The landslide victory of Tsai Ing-wen's pro-independence Democratic Progressive Party in Taiwan's recent presidential election has ignited speculation about possible tensions with Beijing. Less often discussed is Taiwan's relationship with its rich neighbor to the north. Cooler relations with China almost certainly mean stronger ties with Japan, just as the reverse held true under the presidency of Beijing-friendly pragmatist, Ma Ying-jeou of the Kuomintang Party.

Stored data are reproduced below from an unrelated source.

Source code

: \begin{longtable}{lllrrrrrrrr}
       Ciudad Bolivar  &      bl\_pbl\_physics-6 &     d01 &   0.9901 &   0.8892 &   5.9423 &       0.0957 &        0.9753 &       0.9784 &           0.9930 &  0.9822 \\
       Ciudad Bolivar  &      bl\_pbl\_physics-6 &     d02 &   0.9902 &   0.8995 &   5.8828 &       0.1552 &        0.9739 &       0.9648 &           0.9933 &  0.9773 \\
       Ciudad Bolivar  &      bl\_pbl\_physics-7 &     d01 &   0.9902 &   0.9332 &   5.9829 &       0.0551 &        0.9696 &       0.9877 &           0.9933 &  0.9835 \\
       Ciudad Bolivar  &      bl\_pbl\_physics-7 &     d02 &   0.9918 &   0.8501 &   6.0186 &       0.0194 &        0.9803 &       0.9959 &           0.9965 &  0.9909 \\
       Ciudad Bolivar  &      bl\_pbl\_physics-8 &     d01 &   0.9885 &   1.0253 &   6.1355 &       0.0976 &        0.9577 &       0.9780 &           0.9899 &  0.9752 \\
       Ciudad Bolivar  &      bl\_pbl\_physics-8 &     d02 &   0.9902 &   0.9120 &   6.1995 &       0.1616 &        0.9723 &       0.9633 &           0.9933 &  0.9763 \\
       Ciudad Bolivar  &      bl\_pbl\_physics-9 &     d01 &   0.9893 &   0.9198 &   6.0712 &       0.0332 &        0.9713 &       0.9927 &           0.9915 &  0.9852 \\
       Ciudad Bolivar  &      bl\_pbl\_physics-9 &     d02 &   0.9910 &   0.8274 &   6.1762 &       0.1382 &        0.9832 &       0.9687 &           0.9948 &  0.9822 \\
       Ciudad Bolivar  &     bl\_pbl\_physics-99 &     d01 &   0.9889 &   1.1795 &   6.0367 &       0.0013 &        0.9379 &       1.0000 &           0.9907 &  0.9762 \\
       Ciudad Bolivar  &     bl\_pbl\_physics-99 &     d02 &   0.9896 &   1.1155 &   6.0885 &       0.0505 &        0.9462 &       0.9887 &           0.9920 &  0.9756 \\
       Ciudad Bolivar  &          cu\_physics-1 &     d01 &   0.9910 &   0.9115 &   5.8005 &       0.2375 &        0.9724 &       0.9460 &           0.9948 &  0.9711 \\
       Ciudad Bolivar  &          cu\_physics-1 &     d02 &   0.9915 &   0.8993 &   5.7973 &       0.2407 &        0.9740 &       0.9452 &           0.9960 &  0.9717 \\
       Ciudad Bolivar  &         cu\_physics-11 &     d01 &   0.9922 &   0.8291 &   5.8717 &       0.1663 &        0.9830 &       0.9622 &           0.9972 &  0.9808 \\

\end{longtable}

Politics often follows economics; hence Taiwan's rapprochement with the mainland of the past 12 years and the ascendancy of Ma's KMT over the same period. China's supercharged growth spurt presented an irresistible opportunity to Taiwan's larger companies, which became major contributors in the huge influx of foreign direct investment into the People's Republic.
Today 40% of Taiwanese exports go to China and Hong Kong, against just 11% to Japan. On the back of its Chinese operations, Taiwanese contract manufacturer Hon Hai Precision Industry Co., better known as Foxconn, has become a vast enterprise, with a turnover of $140 billion and more than 1 million employees.
Ma's administration made this possible by removing various impediments to closer economic ties and upholding the "1992 Consensus," a politically convenient formula that allowed each side to claim that there was "one China" while retaining that title for itself. Tsai and her DPP predecessors have never accepted this line.
From Beijing's point of view, the carrot has worked much better than the stick -- so far, at least. Back in 1996, there had been a severe bout of cross-strait tension when China showed its displeasure with the explicitly pro-independence Taiwanese President Lee Teng-hui by conducting missile tests within 40km of the Taiwanese coast. The result was a dangerous standoff and a show of force by the U.S. Navy, which sent two aircraft carriers to the area.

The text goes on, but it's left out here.